▶ EXERCISE AIM: Report every line below that has the string "проєкт" in it.

Collected data
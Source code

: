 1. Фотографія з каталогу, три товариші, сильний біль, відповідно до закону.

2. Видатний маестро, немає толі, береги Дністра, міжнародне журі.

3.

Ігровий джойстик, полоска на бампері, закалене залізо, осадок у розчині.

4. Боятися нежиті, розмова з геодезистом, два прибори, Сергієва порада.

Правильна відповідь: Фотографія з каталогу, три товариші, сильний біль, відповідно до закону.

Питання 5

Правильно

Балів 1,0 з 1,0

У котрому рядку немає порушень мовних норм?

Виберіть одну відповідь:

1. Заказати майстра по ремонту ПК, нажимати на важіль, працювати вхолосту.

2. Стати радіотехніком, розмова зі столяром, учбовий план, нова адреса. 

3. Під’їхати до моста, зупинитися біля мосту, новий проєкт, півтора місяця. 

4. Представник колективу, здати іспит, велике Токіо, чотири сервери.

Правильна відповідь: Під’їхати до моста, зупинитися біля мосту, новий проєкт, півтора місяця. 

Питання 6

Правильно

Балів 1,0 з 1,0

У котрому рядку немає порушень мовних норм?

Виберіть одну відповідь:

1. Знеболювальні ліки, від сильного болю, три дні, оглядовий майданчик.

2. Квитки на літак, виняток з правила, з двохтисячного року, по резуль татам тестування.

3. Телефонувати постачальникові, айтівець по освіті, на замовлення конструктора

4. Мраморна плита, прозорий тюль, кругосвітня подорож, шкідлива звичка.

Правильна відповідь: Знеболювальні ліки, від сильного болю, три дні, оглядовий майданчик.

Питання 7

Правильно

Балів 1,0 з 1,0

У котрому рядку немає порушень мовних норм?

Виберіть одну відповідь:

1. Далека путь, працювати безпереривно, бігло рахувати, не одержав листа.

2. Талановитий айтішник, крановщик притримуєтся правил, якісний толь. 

▶ ANSWER:
3. Під’їхати до моста, зупинитися біля мосту, новий проєкт, півтора місяця. 
Правильна відповідь: Під’їхати до моста, зупинитися біля мосту, новий проєкт, півтора місяця. 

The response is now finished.